A virada de página no calendário traz sempre a esperança de que o próximo ano seja de paz verdadeira. Mas o que poderá trazê-la ao mundo?

Por Dom Odilo P. Scherer

Nas saudações da passagem para o novo ano, o desejo mais frequente foi certamente o da paz. Talvez apenas por hábito, mas provavelmente de forma sincera. A virada de página no calendário traz sempre a esperança de que o próximo ano seja de paz verdadeira. No entanto, o que poderá trazer ao mundo a paz tão desejada? Talvez a pergunta deva ser outra: o que podemos fazer para que haja paz?

A paz não é coisa que se encontra pronta para ser consumida: ela é uma construção que envolve a todos, a cada dia. Somos todos chamados a ser tecedores de laços de paz no nosso espaço de vida e responsabilidades.

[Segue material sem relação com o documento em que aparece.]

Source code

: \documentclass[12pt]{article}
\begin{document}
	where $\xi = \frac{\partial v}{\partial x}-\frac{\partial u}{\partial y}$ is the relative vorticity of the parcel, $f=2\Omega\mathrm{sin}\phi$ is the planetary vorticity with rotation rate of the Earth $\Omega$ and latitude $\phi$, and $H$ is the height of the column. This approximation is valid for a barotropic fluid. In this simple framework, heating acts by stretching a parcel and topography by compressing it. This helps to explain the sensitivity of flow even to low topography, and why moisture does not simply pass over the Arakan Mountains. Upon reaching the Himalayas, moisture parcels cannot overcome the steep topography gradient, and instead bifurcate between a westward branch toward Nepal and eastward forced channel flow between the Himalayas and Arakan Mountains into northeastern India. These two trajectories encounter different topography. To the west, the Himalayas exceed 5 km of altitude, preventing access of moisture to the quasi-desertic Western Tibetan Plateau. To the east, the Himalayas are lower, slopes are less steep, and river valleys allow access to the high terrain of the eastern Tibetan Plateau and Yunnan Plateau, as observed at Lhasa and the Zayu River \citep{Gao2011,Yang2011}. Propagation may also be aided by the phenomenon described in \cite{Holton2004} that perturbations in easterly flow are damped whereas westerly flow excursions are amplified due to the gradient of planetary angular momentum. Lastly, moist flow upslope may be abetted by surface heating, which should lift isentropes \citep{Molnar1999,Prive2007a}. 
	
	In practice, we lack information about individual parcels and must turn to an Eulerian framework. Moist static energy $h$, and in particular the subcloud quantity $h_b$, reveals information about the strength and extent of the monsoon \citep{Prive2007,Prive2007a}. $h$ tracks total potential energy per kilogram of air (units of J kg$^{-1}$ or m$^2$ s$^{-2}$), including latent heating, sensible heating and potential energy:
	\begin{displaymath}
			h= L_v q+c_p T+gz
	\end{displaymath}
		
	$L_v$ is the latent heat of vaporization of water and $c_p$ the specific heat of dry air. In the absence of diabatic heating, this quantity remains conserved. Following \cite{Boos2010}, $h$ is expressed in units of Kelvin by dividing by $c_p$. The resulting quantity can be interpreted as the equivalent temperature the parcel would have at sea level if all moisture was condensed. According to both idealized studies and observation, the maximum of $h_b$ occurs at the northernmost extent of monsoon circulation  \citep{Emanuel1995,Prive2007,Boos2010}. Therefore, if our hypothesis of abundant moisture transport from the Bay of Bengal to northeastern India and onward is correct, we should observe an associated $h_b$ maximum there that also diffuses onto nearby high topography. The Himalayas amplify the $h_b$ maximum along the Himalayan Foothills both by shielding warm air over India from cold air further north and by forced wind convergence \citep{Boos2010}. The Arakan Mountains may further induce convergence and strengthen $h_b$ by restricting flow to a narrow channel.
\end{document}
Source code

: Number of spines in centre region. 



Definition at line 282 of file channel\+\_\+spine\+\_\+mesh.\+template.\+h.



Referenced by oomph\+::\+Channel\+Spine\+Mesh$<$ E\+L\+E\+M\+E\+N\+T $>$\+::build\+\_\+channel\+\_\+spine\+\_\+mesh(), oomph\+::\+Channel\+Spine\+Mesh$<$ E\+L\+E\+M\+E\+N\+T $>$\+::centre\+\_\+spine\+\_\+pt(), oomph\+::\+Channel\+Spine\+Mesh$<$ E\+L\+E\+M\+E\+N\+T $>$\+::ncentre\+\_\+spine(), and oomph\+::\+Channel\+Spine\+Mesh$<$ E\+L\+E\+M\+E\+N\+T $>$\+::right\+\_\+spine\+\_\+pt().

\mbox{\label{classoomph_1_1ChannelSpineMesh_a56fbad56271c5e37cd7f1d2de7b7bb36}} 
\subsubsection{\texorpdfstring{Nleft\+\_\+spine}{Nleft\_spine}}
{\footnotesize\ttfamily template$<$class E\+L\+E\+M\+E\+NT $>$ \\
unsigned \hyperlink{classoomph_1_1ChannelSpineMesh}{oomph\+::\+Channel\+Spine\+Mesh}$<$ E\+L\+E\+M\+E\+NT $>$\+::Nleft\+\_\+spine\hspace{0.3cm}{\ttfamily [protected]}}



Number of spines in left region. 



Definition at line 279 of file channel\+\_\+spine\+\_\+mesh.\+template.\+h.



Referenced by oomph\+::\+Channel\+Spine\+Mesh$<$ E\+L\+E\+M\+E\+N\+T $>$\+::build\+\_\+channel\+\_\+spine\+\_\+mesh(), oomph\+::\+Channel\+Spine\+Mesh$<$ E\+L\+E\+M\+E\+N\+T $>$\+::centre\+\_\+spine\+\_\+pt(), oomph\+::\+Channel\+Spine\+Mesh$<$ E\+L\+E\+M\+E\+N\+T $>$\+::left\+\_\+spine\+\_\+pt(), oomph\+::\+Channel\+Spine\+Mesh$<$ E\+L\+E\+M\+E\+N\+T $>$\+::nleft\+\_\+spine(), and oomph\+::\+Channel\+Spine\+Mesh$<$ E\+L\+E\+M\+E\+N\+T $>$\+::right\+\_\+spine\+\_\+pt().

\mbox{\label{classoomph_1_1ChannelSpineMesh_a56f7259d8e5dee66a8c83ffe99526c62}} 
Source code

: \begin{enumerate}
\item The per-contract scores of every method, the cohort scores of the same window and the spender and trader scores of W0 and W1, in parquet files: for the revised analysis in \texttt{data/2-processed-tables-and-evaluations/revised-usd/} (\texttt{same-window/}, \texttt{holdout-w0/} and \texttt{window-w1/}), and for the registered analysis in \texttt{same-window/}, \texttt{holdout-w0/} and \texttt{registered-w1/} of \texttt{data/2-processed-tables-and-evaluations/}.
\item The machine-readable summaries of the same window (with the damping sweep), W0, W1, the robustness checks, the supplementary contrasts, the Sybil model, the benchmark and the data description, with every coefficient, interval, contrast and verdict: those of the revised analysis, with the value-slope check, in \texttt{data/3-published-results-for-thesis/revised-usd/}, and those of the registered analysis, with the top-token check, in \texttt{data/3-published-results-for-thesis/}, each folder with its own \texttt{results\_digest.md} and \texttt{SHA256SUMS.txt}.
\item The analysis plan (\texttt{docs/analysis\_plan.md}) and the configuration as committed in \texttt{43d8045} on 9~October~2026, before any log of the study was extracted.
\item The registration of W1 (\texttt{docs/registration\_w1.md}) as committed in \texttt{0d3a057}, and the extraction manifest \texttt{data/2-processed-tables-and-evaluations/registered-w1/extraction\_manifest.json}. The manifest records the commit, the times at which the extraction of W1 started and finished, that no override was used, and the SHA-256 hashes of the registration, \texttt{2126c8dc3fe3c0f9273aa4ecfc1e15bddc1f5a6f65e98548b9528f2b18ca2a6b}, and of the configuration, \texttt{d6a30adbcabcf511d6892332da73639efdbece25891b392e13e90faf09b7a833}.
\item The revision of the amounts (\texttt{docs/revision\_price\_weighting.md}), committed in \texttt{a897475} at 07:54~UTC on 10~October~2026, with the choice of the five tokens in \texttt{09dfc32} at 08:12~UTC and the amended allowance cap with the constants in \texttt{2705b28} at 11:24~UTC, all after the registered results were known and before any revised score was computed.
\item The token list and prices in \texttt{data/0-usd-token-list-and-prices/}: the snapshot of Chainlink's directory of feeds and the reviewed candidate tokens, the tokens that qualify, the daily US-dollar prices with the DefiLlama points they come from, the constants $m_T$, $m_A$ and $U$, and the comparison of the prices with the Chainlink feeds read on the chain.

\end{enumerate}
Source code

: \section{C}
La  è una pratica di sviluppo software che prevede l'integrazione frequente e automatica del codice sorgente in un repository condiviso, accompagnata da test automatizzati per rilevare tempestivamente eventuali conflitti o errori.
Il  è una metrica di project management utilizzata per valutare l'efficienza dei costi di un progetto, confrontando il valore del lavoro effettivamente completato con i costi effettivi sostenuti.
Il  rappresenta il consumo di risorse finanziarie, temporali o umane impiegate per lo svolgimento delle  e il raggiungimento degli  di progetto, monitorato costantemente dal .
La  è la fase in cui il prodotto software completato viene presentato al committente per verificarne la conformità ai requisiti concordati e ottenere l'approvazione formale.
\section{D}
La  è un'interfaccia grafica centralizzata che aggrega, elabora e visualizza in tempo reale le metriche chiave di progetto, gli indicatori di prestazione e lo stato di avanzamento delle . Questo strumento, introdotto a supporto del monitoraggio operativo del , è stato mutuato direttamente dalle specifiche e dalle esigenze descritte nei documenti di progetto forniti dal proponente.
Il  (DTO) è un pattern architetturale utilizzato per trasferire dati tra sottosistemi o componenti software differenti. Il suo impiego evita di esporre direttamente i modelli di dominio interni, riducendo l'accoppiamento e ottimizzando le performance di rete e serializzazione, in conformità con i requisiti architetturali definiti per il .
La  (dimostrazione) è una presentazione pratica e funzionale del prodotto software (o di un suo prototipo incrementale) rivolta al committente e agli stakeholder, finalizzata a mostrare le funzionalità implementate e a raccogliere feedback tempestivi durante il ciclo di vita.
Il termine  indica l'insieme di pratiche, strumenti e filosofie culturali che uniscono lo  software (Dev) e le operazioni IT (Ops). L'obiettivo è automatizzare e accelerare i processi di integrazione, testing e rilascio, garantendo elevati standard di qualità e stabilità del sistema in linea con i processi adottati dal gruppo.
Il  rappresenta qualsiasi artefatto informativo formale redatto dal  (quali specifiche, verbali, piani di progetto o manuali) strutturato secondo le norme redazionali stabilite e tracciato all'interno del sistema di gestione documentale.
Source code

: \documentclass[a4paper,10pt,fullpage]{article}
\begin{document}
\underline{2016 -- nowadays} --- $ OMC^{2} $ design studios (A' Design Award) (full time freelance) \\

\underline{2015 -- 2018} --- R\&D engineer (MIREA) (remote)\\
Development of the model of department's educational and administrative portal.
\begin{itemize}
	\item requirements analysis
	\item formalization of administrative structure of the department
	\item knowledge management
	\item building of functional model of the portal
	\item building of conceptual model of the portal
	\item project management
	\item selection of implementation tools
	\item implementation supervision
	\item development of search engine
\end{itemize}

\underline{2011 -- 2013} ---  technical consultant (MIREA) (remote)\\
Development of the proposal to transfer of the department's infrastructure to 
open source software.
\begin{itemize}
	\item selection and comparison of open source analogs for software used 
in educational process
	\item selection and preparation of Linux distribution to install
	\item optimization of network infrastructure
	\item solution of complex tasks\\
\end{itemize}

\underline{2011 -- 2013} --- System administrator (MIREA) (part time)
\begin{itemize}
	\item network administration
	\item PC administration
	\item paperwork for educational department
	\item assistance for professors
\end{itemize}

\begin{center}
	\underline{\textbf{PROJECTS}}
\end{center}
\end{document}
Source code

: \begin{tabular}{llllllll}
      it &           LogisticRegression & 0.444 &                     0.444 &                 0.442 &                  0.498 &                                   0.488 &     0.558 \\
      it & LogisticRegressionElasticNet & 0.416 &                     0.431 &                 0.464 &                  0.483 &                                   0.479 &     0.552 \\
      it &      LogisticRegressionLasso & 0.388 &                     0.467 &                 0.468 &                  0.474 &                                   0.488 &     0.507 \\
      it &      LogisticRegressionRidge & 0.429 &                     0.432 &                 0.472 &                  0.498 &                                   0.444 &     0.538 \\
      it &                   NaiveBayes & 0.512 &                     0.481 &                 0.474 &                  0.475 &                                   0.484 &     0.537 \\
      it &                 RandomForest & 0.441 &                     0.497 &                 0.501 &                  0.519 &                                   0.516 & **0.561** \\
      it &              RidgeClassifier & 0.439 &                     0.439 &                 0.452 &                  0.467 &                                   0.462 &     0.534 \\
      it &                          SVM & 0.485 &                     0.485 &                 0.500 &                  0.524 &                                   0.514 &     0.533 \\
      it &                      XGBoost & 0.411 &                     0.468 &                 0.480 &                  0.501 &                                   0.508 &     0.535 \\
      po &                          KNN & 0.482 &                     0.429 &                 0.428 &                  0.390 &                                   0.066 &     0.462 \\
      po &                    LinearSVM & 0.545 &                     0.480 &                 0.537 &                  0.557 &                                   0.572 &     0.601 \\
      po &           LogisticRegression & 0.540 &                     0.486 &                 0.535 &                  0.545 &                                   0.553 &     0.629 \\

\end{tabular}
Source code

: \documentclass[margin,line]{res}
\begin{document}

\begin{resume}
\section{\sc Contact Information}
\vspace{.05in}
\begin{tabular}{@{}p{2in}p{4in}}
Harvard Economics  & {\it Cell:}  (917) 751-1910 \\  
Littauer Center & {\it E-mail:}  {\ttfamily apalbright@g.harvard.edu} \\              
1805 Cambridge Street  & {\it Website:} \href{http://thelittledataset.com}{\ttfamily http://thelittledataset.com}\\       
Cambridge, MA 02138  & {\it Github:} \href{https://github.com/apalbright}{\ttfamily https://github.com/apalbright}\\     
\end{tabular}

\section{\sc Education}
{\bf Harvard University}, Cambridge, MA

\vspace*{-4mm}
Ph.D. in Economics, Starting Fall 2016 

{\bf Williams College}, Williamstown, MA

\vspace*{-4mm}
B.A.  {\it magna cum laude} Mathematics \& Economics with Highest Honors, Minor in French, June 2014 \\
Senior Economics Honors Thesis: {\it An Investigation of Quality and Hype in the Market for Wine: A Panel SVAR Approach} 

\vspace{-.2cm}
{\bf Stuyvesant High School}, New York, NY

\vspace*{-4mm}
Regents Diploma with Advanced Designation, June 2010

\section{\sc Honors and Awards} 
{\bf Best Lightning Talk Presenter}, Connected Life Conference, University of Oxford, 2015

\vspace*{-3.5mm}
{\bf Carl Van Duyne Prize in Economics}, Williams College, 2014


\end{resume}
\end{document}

Na recente mensagem à Igreja e ao mundo no dia 1.º de janeiro, também festejado pela Igreja Católica como Dia Mundial da Paz, o papa Francisco foi corajoso e concreto ao sugerir algumas iniciativas que podem trazer esperança de paz ao mundo.

Primeiramente, assumir o firme compromisso de valorizar e respeitar a vida e a dignidade de cada pessoa humana, em todas as etapas de sua existência. Pode haver paz entre as pessoas quando o próximo é desrespeitado de tantas formas, ou quando se atenta contra a sua vida? O respeito a cada pessoa é devido igualmente aos povos. Todos os conflitos entre pessoas, quer as guerrinhas domésticas, quer ainda mais os conflitos sociais e entre povos, originam processos de violência e desrespeito contra o próximo. Nem falemos da brutalidade da guerra. Quanto sofrimento, destruição e morte! Quanto ódio, que se enraíza cada vez mais no coração das pessoas e dos povos, incubando os próximos conflitos e guerras, talvez piores ainda!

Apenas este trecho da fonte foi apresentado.